Welcome back to the 121st episode of Financial Advisor Success Podcast!
My guest on today’s podcast is Rachel Robasciotti. Rachel is the founder of Robasciotti & Philipson, an independent RIA in the San Francisco area that oversees $140 million of assets for more than 100 individual clients.
What’s unique about Rachel, though, is the way that her firm built its own unique proprietary investment process, dubbed RISE for Return on Investment and Social Equity, by going beyond just doing socially responsible investing and actually engaging her local community to develop the screens that they would use to decide what companies would or wouldn’t be in their client portfolios.
In this episode, we talk in depth about Rachel’s journey through the socially responsible investing and ESG evolution over the past 15 years, why she ultimately moved away from traditional SRI mutual funds and ESG screens, how she developed her local RISE Community to ongoing quarterly feedback on her investment process, the tool she uses to take the feedback from her community and implement it into a portfolio of individually screened stocks, and the way that her engagement with the RISE Community she’s created has also become her biggest driver of marketing and business development anyways.

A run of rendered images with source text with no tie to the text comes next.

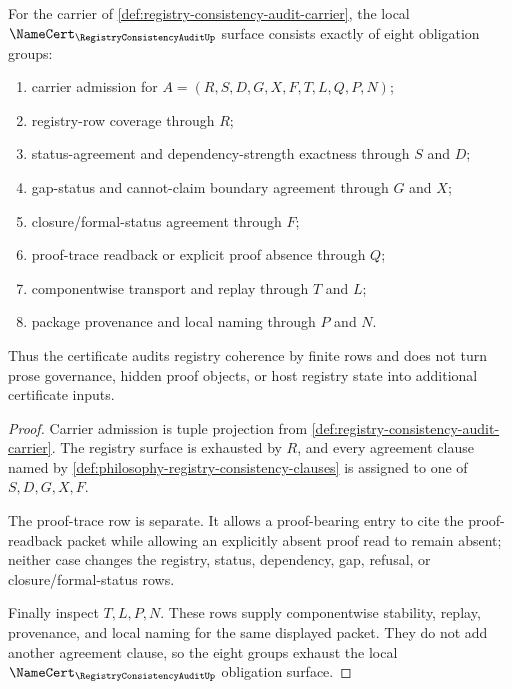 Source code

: \begin{theorem}
\label{thm:registry-consistency-audit-namecert-obligations}
For the carrier of \autoref{def:registry-consistency-audit-carrier}, the local $\NameCert_{\RegistryConsistencyAuditUp}$ surface consists exactly of eight obligation groups:
\begin{enumerate}
\item carrier admission for $A=(R,S,D,G,X,F,T,L,Q,P,N)$;
\item registry-row coverage through $R$;
\item status-agreement and dependency-strength exactness through $S$ and $D$;
\item gap-status and cannot-claim boundary agreement through $G$ and $X$;
\item closure/formal-status agreement through $F$;
\item proof-trace readback or explicit proof absence through $Q$;
\item componentwise transport and replay through $T$ and $L$;
\item package provenance and local naming through $P$ and $N$.
\end{enumerate}
Thus the certificate audits registry coherence by finite rows and does not turn prose governance, hidden proof objects, or host registry state into additional certificate inputs.
\end{theorem}
\begin{proof}
Carrier admission is tuple projection from \autoref{def:registry-consistency-audit-carrier}. The registry surface is exhausted by $R$, and every agreement clause named by \autoref{def:philosophy-registry-consistency-clauses} is assigned to one of $S,D,G,X,F$.

The proof-trace row is separate. It allows a proof-bearing entry to cite the proof-readback packet while allowing an explicitly absent proof read to remain absent; neither case changes the registry, status, dependency, gap, refusal, or closure/formal-status rows.

Finally inspect $T,L,P,N$. These rows supply componentwise stability, replay, provenance, and local naming for the same displayed packet. They do not add another agreement clause, so the eight groups exhaust the local $\NameCert_{\RegistryConsistencyAuditUp}$ obligation surface.
\end{proof}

We also talk about Rachel’s own path through the financial services industry. How she was incredibly successful starting in a major insurance firm at a young age but ultimately decided to go out on her own as an independent at the age of 25, how the driver of her shift was not the financial opportunity of the independent channel but simply the ability to create the particular vision that she had about how to serve the clients that she wanted, the way that she wanted, while hiring the team and creating the culture she wanted, the way she survived in her early years of relative isolation and found community as a solo advisor until her firm grew, and how her approach to marketing and the way that she communicates with clients has changed over the years as she’s gained experience and professional credibility.

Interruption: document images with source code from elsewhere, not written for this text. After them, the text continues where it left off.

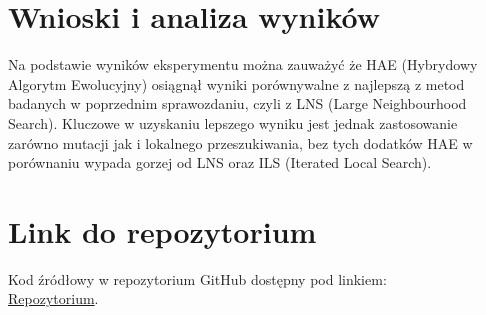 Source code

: \documentclass[11pt]{article}
\begin{document}
\section{Wnioski i analiza wyników}\label{sec:wnioski}

Na podstawie wyników eksperymentu można zauważyć że HAE (Hybrydowy Algorytm Ewolucyjny)
osiągnął wyniki porównywalne z najlepszą z metod badanych w poprzednim sprawozdaniu, czyli z LNS (Large Neighbourhood Search).
Kluczowe w uzyskaniu lepszego wyniku jest jednak zastosowanie zarówno mutacji jak i lokalnego przeszukiwania,
bez tych dodatków HAE w porównaniu wypada gorzej od LNS oraz ILS (Iterated Local Search).


\section{Link do repozytorium}\label{sec:link-do-repo}
Kod źródłowy w repozytorium GitHub dostępny pod linkiem: \\
\href{https://github.com/KotZPolibudy/PUT_IMO/tree/main/Lab5%20-%20Ewolucyjny}{Repozytorium}.
\end{document}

And be certain to listen to the end, where Rachel shares some of the unique challenges that she faced starting her firm not only as a young advisor, but as a young black female who came from a poor upbringing, who had no safety net or family to fall back on as she launched her firm from scratch, the sometimes stifling pressure on people from different cultures to act and talk certain ways to conform to the industry standard expectations of financial advisors, and how the reality is that everyone needs help from time to time, and often the biggest differentiator of success is not whether you need the help or not but how helpable you make yourself to receive that assistance and how easy you make it to be helped or not in the first place.